Records from a data collection:
------------------------------------------------------------------------
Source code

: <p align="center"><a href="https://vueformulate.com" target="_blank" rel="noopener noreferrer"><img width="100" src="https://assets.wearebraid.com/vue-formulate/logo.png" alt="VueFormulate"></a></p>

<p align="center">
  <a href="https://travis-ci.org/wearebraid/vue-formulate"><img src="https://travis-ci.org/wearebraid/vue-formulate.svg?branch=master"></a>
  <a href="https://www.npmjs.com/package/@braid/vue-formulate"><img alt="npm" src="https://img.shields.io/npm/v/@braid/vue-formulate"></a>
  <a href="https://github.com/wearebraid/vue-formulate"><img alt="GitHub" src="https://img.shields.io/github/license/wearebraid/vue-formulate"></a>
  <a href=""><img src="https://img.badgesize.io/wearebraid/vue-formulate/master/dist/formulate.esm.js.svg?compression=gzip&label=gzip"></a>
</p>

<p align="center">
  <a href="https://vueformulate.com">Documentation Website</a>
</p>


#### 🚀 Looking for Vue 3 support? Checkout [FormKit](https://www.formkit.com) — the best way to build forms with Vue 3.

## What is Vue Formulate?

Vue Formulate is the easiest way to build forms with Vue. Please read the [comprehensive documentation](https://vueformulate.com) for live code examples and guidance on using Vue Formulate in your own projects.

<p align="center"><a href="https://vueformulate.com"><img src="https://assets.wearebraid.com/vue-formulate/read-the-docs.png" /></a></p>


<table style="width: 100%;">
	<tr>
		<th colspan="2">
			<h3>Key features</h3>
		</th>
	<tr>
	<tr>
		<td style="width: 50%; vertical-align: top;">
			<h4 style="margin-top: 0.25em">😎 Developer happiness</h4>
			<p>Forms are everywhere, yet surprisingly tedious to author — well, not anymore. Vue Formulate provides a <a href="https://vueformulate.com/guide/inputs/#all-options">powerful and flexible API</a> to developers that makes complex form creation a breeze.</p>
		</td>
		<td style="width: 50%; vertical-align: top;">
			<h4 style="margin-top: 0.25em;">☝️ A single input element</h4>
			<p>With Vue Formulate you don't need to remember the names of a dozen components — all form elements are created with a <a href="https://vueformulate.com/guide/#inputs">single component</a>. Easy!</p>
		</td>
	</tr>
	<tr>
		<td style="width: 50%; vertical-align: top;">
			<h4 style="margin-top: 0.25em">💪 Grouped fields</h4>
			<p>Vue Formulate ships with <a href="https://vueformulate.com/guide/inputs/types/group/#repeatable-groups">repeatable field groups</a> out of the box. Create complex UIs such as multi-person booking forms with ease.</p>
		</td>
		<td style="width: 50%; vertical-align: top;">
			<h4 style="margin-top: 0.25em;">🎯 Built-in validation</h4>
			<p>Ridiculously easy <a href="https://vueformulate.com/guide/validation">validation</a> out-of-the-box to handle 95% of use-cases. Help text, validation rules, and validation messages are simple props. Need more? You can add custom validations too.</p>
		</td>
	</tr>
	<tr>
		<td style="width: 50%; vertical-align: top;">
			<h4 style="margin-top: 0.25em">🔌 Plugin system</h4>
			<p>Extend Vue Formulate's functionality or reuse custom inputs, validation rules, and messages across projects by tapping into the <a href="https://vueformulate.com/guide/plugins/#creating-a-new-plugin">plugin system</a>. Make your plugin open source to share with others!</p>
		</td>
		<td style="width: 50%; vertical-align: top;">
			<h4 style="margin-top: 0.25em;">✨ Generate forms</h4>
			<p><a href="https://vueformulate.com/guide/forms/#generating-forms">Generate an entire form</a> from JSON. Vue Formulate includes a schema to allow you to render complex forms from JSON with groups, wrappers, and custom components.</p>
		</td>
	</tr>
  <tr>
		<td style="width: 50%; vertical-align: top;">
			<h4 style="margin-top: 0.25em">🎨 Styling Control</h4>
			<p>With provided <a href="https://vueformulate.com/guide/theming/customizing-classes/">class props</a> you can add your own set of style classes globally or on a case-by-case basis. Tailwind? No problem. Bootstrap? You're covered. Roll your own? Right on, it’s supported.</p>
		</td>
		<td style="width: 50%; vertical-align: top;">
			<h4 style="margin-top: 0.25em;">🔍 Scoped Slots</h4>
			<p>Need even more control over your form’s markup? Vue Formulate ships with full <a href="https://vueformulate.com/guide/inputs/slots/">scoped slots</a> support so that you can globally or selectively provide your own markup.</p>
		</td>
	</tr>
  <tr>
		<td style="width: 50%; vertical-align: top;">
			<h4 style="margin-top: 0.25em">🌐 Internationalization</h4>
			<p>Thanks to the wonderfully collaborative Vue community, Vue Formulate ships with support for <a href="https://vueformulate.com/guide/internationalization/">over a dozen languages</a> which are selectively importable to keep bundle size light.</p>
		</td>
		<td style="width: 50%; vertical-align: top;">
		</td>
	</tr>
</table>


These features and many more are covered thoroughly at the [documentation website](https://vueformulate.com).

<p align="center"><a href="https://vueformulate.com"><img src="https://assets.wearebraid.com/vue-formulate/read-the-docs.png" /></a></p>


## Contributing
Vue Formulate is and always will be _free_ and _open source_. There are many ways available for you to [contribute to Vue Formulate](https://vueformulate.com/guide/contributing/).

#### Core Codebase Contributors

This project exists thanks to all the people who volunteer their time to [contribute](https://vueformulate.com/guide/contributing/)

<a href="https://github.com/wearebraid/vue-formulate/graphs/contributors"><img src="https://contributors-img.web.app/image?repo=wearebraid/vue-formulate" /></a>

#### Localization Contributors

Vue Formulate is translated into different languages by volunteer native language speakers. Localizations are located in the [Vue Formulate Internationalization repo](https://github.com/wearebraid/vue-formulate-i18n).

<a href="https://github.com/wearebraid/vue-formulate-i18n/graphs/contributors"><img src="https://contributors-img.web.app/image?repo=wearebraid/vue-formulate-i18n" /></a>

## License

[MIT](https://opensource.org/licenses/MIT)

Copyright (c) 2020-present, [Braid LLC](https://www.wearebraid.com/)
------------------------------------------------------------------------
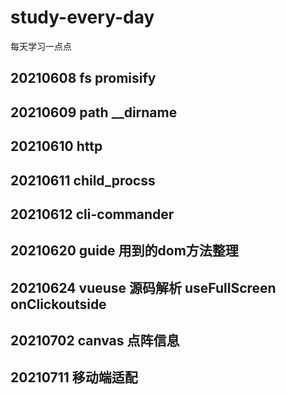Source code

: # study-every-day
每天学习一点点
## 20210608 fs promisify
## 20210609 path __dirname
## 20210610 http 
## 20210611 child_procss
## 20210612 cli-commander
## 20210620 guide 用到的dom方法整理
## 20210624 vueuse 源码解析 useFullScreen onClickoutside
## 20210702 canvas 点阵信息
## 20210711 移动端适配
------------------------------------------------------------------------
Copy the lines that hold the word "contribute". Take them from the records above.

### RESULT OF THE EXERCISE
Vue Formulate is and always will be _free_ and _open source_. There are many ways available for you to [contribute to Vue Formulate](https://vueformulate.com/guide/contributing/).
This project exists thanks to all the people who volunteer their time to [contribute](https://vueformulate.com/guide/contributing/)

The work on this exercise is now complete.